## WORK TO BE COMPLETED
The entries below hold a line with "1. [Guide to" and a line with "2. [Microsoft - HIPAA". Return those lines and all that lie between them, exactly and only.

## INFORMATION

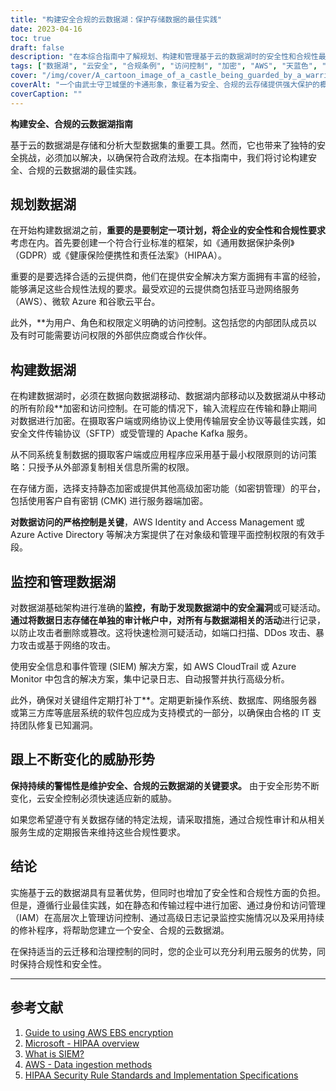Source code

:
```yaml
---
title: "构建安全合规的云数据湖：保护存储数据的最佳实践"
date: 2023-04-16
toc: true
draft: false
description: "在本综合指南中了解规划、构建和管理基于云的数据湖时的安全性和合规性最佳实践。"
tags: ["数据湖", "云安全", "合规条例", "访问控制", "加密", "AWS", "天蓝色", "HIPAA", "GDPR", "监测", "补丁", "网络安全", "SIEM 解决方案", "信息技术支持团队", "威胁状况", "云迁移", "云治理"]
cover: "/img/cover/A_cartoon_image_of_a_castle_being_guarded_by_a_warrior.png"
coverAlt: "一个由武士守卫城堡的卡通形象，象征着为安全、合规的云存储提供强大保护的概念"
coverCaption: ""
---
```


**构建安全、合规的云数据湖指南**

基于云的数据湖是存储和分析大型数据集的重要工具。然而，它也带来了独特的安全挑战，必须加以解决，以确保符合政府法规。在本指南中，我们将讨论构建安全、合规的云数据湖的最佳实践。

## 规划数据湖

在开始构建数据湖之前，**重要的是要制定一项计划，将企业的安全性和合规性要求**考虑在内。首先要创建一个符合行业标准的框架，如《通用数据保护条例》（GDPR）或《健康保险便携性和责任法案》（HIPAA）。

重要的是要选择合适的云提供商，他们在提供安全解决方案方面拥有丰富的经验，能够满足这些合规性法规的要求。最受欢迎的云提供商包括亚马逊网络服务（AWS）、微软 Azure 和谷歌云平台。

此外，**为用户、角色和权限定义明确的访问控制。这包括您的内部团队成员以及有时可能需要访问权限的外部供应商或合作伙伴。

## 构建数据湖

在构建数据湖时，必须在数据向数据湖移动、数据湖内部移动以及数据湖从中移动的所有阶段**加密和访问控制。在可能的情况下，输入流程应在传输和静止期间对数据进行加密。在摄取客户端或网络协议上使用传输层安全协议等最佳实践，如安全文件传输协议（SFTP）或受管理的 Apache Kafka 服务。

从不同系统复制数据的摄取客户端或应用程序应采用基于最小权限原则的访问策略：只授予从外部源复制相关信息所需的权限。

在存储方面，选择支持静态加密或提供其他高级加密功能（如密钥管理）的平台，包括使用客户自有密钥 (CMK) 进行服务器端加密。

**对数据访问的严格控制是关键**，AWS Identity and Access Management 或 Azure Active Directory 等解决方案提供了在对象级和管理平面控制权限的有效手段。

## 监控和管理数据湖

对数据湖基础架构进行准确的**监控，有助于发现数据湖中的安全漏洞**或可疑活动。**通过将数据日志存储在单独的审计帐户中，对所有与数据湖相关的活动**进行记录，以防止攻击者删除或篡改。这将快速检测可疑活动，如端口扫描、DDos 攻击、暴力攻击或基于网络的攻击。

使用安全信息和事件管理 (SIEM) 解决方案，如 AWS CloudTrail 或 Azure Monitor 中包含的解决方案，集中记录日志、自动报警并执行高级分析。

此外，确保对关键组件定期打补丁**。定期更新操作系统、数据库、网络服务器或第三方库等底层系统的软件包应成为支持模式的一部分，以确保由合格的 IT 支持团队修复已知漏洞。

## 跟上不断变化的威胁形势

**保持持续的警惕性是维护安全、合规的云数据湖的关键要求。** 由于安全形势不断变化，云安全控制必须快速适应新的威胁。

如果您希望遵守有关数据存储的特定法规，请采取措施，通过合规性审计和从相关服务生成的定期报告来维持这些合规性要求。

## 结论

实施基于云的数据湖具有显著优势，但同时也增加了安全性和合规性方面的负担。但是，遵循行业最佳实践，如在静态和传输过程中进行加密、通过身份和访问管理（IAM）在高层次上管理访问控制、通过高级日志记录监控实施情况以及采用持续的修补程序，将帮助您建立一个安全、合规的云数据湖。

在保持适当的云迁移和治理控制的同时，您的企业可以充分利用云服务的优势，同时保持合规性和安全性。

_______

## 参考文献

1. [Guide to using AWS EBS encryption](https://docs.aws.amazon.com/AWSEC2/latest/UserGuide/AMIEncryption.html)
2. [Microsoft - HIPAA overview](https://learn.microsoft.com/en-us/azure/compliance/offerings/offering-hipaa-us)
3. [What is SIEM?](https://www.varonis.com/blog/what-is-siem)
4. [AWS - Data ingestion methods](https://docs.aws.amazon.com/whitepapers/latest/building-data-lakes/data-ingestion-methods.html)
5. [HIPAA Security Rule Standards and Implementation Specifications](https://www.hhs.gov/hipaa/for-professionals/security/laws-regulations/index.html)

## THE COMPLETED TASK
1. [Guide to using AWS EBS encryption](https://docs.aws.amazon.com/AWSEC2/latest/UserGuide/AMIEncryption.html)
2. [Microsoft - HIPAA overview](https://learn.microsoft.com/en-us/azure/compliance/offerings/offering-hipaa-us)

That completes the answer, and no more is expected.